Artemis III começa com três lançamentos independentes

NASA anuncia os astronautas da missão Artemis III que preparará o retorno humano à Lua
© YouTube

Ao contrário das missões tripuladas tradicionais, a Artemis III não dependerá de um único lançamento.

A operação começará com o envio ao espaço do módulo de pouso lunar desenvolvido pela Blue Origin. O veículo será lançado antes da chegada dos astronautas e permanecerá durante semanas em órbita terrestre aguardando o restante da missão.

Em seguida, a NASA lançará o foguete Space Launch System (SLS), responsável por transportar os quatro integrantes da missão a bordo da cápsula Orion.

Depois de alcançar a órbita da Terra, a Orion realizará o primeiro dos dois acoplamentos previstos ao se conectar ao módulo da Blue Origin.

As duas espaçonaves permanecerão unidas por aproximadamente dois dias. Nesse período, a tripulação executará inspeções técnicas, testes operacionais e demonstrações dos procedimentos necessários para utilizar o módulo de pouso durante futuras missões lunares.

Um segundo acoplamento colocará a Starship em cena

Concluída essa primeira fase, a Orion se desacoplará e continuará em órbita aguardando outro veículo.

Nesse momento, entrará em ação a Starship, nave desenvolvida pela SpaceX para futuras operações de exploração lunar.

Após seu lançamento, a Starship encontrará a Orion em órbita para realizar um novo acoplamento, repetindo uma operação fundamental para o programa Artemis.

Durante cerca de um dia, as duas espaçonaves executarão novos testes e validações de sistemas. Os engenheiros da NASA pretendem verificar o funcionamento de tecnologias e procedimentos que serão utilizados nas próximas etapas da exploração da Lua.

Retorno à Terra será feito apenas pela cápsula Orion

Depois que todos os testes forem concluídos, os astronautas retornarão exclusivamente à cápsula Orion para iniciar a viagem de volta.

Como ocorre nas atuais missões da agência espacial americana, a cápsula realizará uma amerissagem no oceano Pacífico.

Equipes da NASA e da Marinha dos Estados Unidos serão responsáveis pela recuperação da tripulação e da espaçonave após o pouso na água.

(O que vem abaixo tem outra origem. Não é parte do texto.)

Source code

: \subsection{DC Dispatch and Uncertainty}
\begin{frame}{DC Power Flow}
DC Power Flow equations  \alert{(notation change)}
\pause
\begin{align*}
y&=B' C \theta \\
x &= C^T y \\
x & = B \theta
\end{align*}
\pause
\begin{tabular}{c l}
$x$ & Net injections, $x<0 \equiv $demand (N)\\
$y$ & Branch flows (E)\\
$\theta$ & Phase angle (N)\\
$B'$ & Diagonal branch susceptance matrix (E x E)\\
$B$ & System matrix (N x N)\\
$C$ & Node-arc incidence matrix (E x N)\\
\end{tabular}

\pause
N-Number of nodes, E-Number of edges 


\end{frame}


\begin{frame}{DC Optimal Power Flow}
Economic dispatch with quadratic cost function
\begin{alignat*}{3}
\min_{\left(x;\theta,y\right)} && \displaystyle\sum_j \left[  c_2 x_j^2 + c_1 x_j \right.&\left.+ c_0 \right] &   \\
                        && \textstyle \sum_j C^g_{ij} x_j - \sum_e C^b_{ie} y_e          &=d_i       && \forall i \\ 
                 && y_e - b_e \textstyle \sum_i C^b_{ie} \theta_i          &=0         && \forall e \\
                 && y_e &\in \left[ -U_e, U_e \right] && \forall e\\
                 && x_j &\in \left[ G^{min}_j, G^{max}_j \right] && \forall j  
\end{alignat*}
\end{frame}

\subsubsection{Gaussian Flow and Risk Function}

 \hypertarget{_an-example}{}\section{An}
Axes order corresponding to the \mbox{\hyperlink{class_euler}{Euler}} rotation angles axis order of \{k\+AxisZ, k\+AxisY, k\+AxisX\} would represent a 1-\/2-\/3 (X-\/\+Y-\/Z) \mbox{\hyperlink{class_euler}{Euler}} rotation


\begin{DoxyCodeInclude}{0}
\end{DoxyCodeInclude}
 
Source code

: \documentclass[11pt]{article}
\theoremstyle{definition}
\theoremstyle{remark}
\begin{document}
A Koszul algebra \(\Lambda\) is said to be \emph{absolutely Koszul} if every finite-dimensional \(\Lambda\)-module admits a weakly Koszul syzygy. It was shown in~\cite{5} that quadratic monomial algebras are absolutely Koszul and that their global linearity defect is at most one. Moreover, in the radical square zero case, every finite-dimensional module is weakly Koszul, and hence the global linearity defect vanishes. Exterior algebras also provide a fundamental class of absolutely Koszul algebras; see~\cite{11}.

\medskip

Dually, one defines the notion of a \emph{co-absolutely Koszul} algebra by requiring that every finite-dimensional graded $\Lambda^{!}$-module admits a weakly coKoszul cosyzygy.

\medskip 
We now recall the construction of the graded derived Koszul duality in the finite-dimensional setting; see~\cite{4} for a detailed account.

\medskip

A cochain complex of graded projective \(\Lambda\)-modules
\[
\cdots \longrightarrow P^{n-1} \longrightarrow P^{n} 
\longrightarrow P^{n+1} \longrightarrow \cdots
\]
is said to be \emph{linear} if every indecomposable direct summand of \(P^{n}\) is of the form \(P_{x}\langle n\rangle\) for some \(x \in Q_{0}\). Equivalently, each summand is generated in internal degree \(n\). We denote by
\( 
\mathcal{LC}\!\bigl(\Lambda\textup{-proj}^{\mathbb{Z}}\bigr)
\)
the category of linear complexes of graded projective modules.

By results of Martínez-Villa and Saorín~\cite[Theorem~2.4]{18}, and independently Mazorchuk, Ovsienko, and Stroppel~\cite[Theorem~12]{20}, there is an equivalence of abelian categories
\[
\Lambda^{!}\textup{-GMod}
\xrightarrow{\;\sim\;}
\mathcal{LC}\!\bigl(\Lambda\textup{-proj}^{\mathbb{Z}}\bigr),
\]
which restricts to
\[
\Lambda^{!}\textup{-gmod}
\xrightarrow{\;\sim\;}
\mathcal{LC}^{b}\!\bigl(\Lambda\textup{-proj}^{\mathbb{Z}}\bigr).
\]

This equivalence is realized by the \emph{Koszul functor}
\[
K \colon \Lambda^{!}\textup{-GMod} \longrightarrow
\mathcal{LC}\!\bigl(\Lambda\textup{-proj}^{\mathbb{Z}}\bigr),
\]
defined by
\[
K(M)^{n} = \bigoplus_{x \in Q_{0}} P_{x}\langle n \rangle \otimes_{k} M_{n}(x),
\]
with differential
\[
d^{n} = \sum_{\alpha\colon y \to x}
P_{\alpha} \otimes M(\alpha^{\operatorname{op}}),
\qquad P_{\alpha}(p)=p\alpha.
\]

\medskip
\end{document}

Quem fará parte da missão Artemis III

NASA anuncia os astronautas da missão Artemis III que preparará o retorno humano à Lua
© YouTube

A tripulação principal será comandada por Randy Bresnik.

O piloto da missão será Luca Parmitano, astronauta da Agência Espacial Europeia (ESA). A equipe também contará com Andre Douglas e Frank Rubio.

Durante a apresentação oficial no Centro Espacial Johnson, em Houston, os quatro astronautas destacaram a importância da cooperação internacional para o sucesso da missão.

Parmitano afirmou que dividirá as operações da Orion com Bresnik e ressaltou que a Artemis III representa um dos maiores desafios técnicos enfrentados pela NASA nas últimas décadas.

Missão servirá de base para o futuro da exploração lunar

Mais do que uma simples viagem espacial, a Artemis III funcionará como um grande teste para as próximas missões do programa Artemis.

A combinação de três lançamentos independentes, dois acoplamentos em órbita e diferentes veículos espaciais permitirá à NASA avaliar procedimentos que poderão se tornar rotina nas futuras expedições à Lua e, posteriormente, em missões tripuladas rumo a Marte.

Se todas as etapas forem executadas com sucesso, a agência dará um passo importante para consolidar uma arquitetura espacial capaz de sustentar operações humanas cada vez mais longas e complexas fora da órbita terrestre.